Version control is fantastic, and you can get quite creative with it too. Git scraping for example (https://simonwillison.net/2021/Dec/7/git-history/). But as nice as Git is, people who are not trained to be a software developer or computer scientist often don't have a lot of exposure to it, and when they do it's a relatively big step to learn to use it. In my mechanical engineering studies we had to do quite a bit of programming, but none of my group mates ever wanted to use version control, not even on bigger projects. The Jacquard notebook and other Ink&Switch projects are aimed at people with non-software backgrounds, which is quite nice to see :)

▲

ska

10 months ago

[-]

Oh, they all use version control.

It just looks like "conf_paper1.tex" "conf_paper3.tex" "conf_paper_friday.tex" "conf_paper_20240907.tex" "conf_paper_last_version.tex" "conf_paper_final.tex"

...

"conf_paper_final2.tex"

Oh, and the figures reference files on local dir structure.

And the actual, eventually published version, only exists in email back and forth with publisher for style files etc.

▲

RhysabOweyn

10 months ago

[-]

I once worked with a professor and some graduate students who insisted on using box as a code repository since it kept a log of changes to files under a folder. I tried to convince them to switch to git by making a set of tutorial videos explaining the basics but it was still not enough to convince them to switch.

▲

svnt

10 months ago

[-]

When github started, for most people the only purpose was just so you didn’t have to manage a server holding your repository. To avoid using it at that point for private projects required all of ssh and a $5/mo virtual machine somewhere, and all of their customers could follow the steps to set that up. It still succeeded.

▲

sega_sai

10 months ago

[-]

That is actually a very interesting idea.
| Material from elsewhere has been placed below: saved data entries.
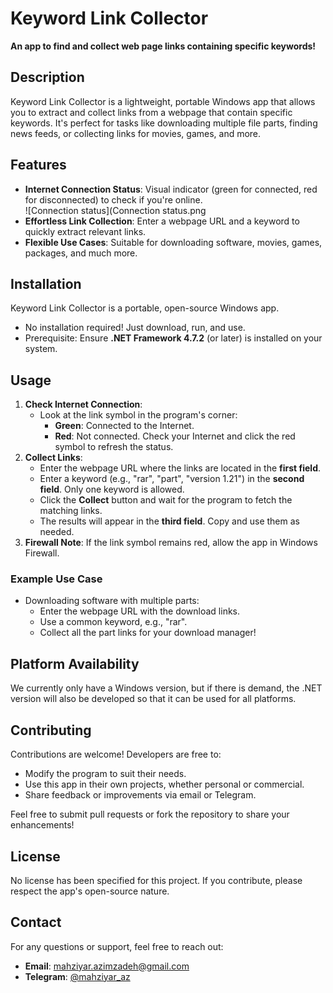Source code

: # Keyword Link Collector  

**An app to find and collect web page links containing specific keywords!**  

## Description  
Keyword Link Collector is a lightweight, portable Windows app that allows you to extract and collect links from a webpage that contain specific keywords. It's perfect for tasks like downloading multiple file parts, finding news feeds, or collecting links for movies, games, and more.  

## Features  
- **Internet Connection Status**: Visual indicator (green for connected, red for disconnected) to check if you're online.  
![Connection status](Connection status.png
- **Effortless Link Collection**: Enter a webpage URL and a keyword to quickly extract relevant links.  
- **Flexible Use Cases**: Suitable for downloading software, movies, games, packages, and much more.  

## Installation  
Keyword Link Collector is a portable, open-source Windows app.  
- No installation required! Just download, run, and use.  
- Prerequisite: Ensure **.NET Framework 4.7.2** (or later) is installed on your system.  

## Usage  
1. **Check Internet Connection**:  
   - Look at the link symbol in the program's corner:  
     - **Green**: Connected to the Internet.  
     - **Red**: Not connected. Check your Internet and click the red symbol to refresh the status.  
2. **Collect Links**:  
   - Enter the webpage URL where the links are located in the **first field**.  
   - Enter a keyword (e.g., "rar", "part", "version 1.21") in the **second field**. Only one keyword is allowed.  
   - Click the **Collect** button and wait for the program to fetch the matching links.  
   - The results will appear in the **third field**. Copy and use them as needed.  
3. **Firewall Note**: If the link symbol remains red, allow the app in Windows Firewall.  

### Example Use Case  
- Downloading software with multiple parts:  
   - Enter the webpage URL with the download links.  
   - Use a common keyword, e.g., "rar".  
   - Collect all the part links for your download manager!  
## Platform Availability

We currently only have a Windows version, but if there is demand, the .NET version will also be developed so that it can be used for all platforms.

## Contributing  
Contributions are welcome! Developers are free to:  
- Modify the program to suit their needs.  
- Use this app in their own projects, whether personal or commercial.  
- Share feedback or improvements via email or Telegram.  

Feel free to submit pull requests or fork the repository to share your enhancements!  

## License  
No license has been specified for this project. If you contribute, please respect the app's open-source nature.  

## Contact  
For any questions or support, feel free to reach out:  
- **Email**: [mahziyar.azimzadeh@gmail.com](mailto:mahziyar.azimzadeh@gmail.com)  
- **Telegram**: [@mahziyar_az](https://t.me/mahziyar_az)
While I am not necessarily interested in some sort of build system for a paper, but being able to figure out which plots need to be regenerated when some data file or some equation is changed is useful. For this, being able to encode the version of the script and all the data files used in creating of the plot would be valuable.

▲

kleton

10 months ago

[-]

Given the replication crisis in the sciences, objectively this is probably a good thing, but the incumbents in the field would strongly push back against it becoming a norm.

https://en.wikipedia.org/wiki/Replication_crisis

▲

ska

10 months ago

[-]

This addresses a nearly orthogonal issue.

▲

idiotlogical

10 months ago

[-]

Am I not smart, or what about the "Subscribe" page won't allow me to get past the "Name" field? I tried a few combos and even an email addresses and it doesn't validate:

https://buttondown.com/inkandswitch

▲

pvh

10 months ago

[-]

Hey, thanks! I don't know what's regressed here but I've emailed the support people for buttondown.